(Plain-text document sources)
· · · · ·

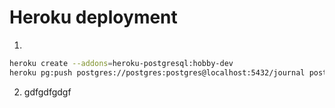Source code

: # Heroku deployment

1.
```sh
heroku create --addons=heroku-postgresql:hobby-dev
heroku pg:push postgres://postgres:postgres@localhost:5432/journal postgresql-reticulated-91520
```

2. gdfgdfgdgf
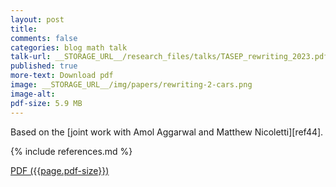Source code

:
 ```yaml
---
layout: post
title: 
comments: false
categories: blog math talk
talk-url: __STORAGE_URL__/research_files/talks/TASEP_rewriting_2023.pdf
published: true
more-text: Download pdf
image: __STORAGE_URL__/img/papers/rewriting-2-cars.png
image-alt: 
pdf-size: 5.9 MB
---
```



Based on the [joint work with Amol Aggarwal and Matthew Nicoletti][ref44].

{% include references.md %}

<!--more-->

<a href="{{ page.talk-url | replace: '__STORAGE_URL__', site.storage_url}}" target="_blank">PDF ({{page.pdf-size}})</a>
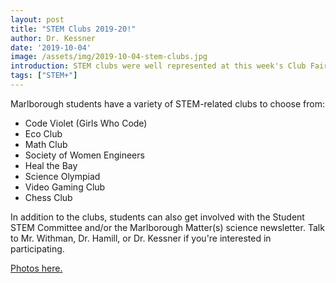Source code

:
 ```yaml
---
layout: post
title: "STEM Clubs 2019-20!"
author: Dr. Kessner
date: '2019-10-04'
image: /assets/img/2019-10-04-stem-clubs.jpg
introduction: STEM clubs were well represented at this week's Club Fair!
tags: ["STEM+"]
---
```


Marlborough students have a variety of STEM-related clubs to choose from:

* Code Violet (Girls Who Code)
* Eco Club
* Math Club
* Society of Women Engineers
* Heal the Bay
* Science Olympiad
* Video Gaming Club
* Chess Club

In addition to the clubs, students can also get involved with the Student STEM
Committee and/or the Marlborough Matter(s) science newsletter.  Talk to Mr.
Withman, Dr. Hamill, or Dr.  Kessner if you're interested in participating.

[Photos here.](https://photos.app.goo.gl/ZMBF45zS9mpc9vfn6)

· · · · ·

- TASK TO COMPLETE -
Your answer must be an exact copy of the records above, with no pictures included.

- THE ANSWER -
Source code

: # Heroku deployment

1.
```sh
heroku create --addons=heroku-postgresql:hobby-dev
heroku pg:push postgres://postgres:postgres@localhost:5432/journal postgresql-reticulated-91520
```

2. gdfgdfgdgf
Source code

:
 ```yaml
---
layout: post
title: 
comments: false
categories: blog math talk
talk-url: __STORAGE_URL__/research_files/talks/TASEP_rewriting_2023.pdf
published: true
more-text: Download pdf
image: __STORAGE_URL__/img/papers/rewriting-2-cars.png
image-alt: 
pdf-size: 5.9 MB
---
```



Based on the [joint work with Amol Aggarwal and Matthew Nicoletti][ref44].

{% include references.md %}

<!--more-->

<a href="{{ page.talk-url | replace: '__STORAGE_URL__', site.storage_url}}" target="_blank">PDF ({{page.pdf-size}})</a>
Source code

:
 ```yaml
---
layout: post
title: "STEM Clubs 2019-20!"
author: Dr. Kessner
date: '2019-10-04'
image: /assets/img/2019-10-04-stem-clubs.jpg
introduction: STEM clubs were well represented at this week's Club Fair!
tags: ["STEM+"]
---
```


Marlborough students have a variety of STEM-related clubs to choose from:

* Code Violet (Girls Who Code)
* Eco Club
* Math Club
* Society of Women Engineers
* Heal the Bay
* Science Olympiad
* Video Gaming Club
* Chess Club

In addition to the clubs, students can also get involved with the Student STEM
Committee and/or the Marlborough Matter(s) science newsletter.  Talk to Mr.
Withman, Dr. Hamill, or Dr.  Kessner if you're interested in participating.

[Photos here.](https://photos.app.goo.gl/ZMBF45zS9mpc9vfn6)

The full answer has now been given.